> [Task to carry out] Given the records below, pull every line with the word "Java" into the answer.

> [Material for the task]
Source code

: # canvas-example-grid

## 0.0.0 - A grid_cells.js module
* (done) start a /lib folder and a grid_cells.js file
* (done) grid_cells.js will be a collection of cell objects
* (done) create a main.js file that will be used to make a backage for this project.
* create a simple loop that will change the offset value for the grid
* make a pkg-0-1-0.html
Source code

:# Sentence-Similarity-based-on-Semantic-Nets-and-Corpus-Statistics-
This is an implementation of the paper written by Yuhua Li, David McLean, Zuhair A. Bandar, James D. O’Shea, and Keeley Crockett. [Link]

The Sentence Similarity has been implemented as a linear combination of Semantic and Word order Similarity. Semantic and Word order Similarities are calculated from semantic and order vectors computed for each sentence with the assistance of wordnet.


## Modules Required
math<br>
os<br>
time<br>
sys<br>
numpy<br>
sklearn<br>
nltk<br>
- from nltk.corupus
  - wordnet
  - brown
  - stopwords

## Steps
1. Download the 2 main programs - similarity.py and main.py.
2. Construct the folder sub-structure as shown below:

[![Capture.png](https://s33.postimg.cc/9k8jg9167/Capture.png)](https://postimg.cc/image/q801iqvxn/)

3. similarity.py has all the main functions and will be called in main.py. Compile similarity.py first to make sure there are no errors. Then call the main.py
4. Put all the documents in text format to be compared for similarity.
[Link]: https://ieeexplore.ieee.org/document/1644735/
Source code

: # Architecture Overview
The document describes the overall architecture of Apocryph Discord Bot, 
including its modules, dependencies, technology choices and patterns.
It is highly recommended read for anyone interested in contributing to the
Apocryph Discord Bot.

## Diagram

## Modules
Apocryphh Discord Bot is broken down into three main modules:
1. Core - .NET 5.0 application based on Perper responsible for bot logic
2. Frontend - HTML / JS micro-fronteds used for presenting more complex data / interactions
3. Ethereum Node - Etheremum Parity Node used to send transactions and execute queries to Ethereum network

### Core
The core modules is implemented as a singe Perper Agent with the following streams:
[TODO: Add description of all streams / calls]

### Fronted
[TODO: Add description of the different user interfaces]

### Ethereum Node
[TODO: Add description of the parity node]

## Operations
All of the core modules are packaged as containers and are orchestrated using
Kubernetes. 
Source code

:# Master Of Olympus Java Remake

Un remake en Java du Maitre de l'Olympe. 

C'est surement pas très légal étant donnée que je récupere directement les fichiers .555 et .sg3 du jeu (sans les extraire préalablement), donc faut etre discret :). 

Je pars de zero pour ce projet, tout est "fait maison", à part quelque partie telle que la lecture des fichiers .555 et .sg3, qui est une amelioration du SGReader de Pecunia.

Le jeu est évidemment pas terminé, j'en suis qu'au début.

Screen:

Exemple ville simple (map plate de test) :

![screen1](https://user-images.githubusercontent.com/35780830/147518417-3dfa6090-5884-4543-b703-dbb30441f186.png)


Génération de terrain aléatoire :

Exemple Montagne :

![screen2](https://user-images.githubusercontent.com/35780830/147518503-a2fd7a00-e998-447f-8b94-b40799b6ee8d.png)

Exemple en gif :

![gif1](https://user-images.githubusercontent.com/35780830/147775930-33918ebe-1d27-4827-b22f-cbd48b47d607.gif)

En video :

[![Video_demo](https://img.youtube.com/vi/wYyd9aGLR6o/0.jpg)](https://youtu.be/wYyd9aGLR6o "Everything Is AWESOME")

> [Written response]
:# Master Of Olympus Java Remake
Un remake en Java du Maitre de l'Olympe. 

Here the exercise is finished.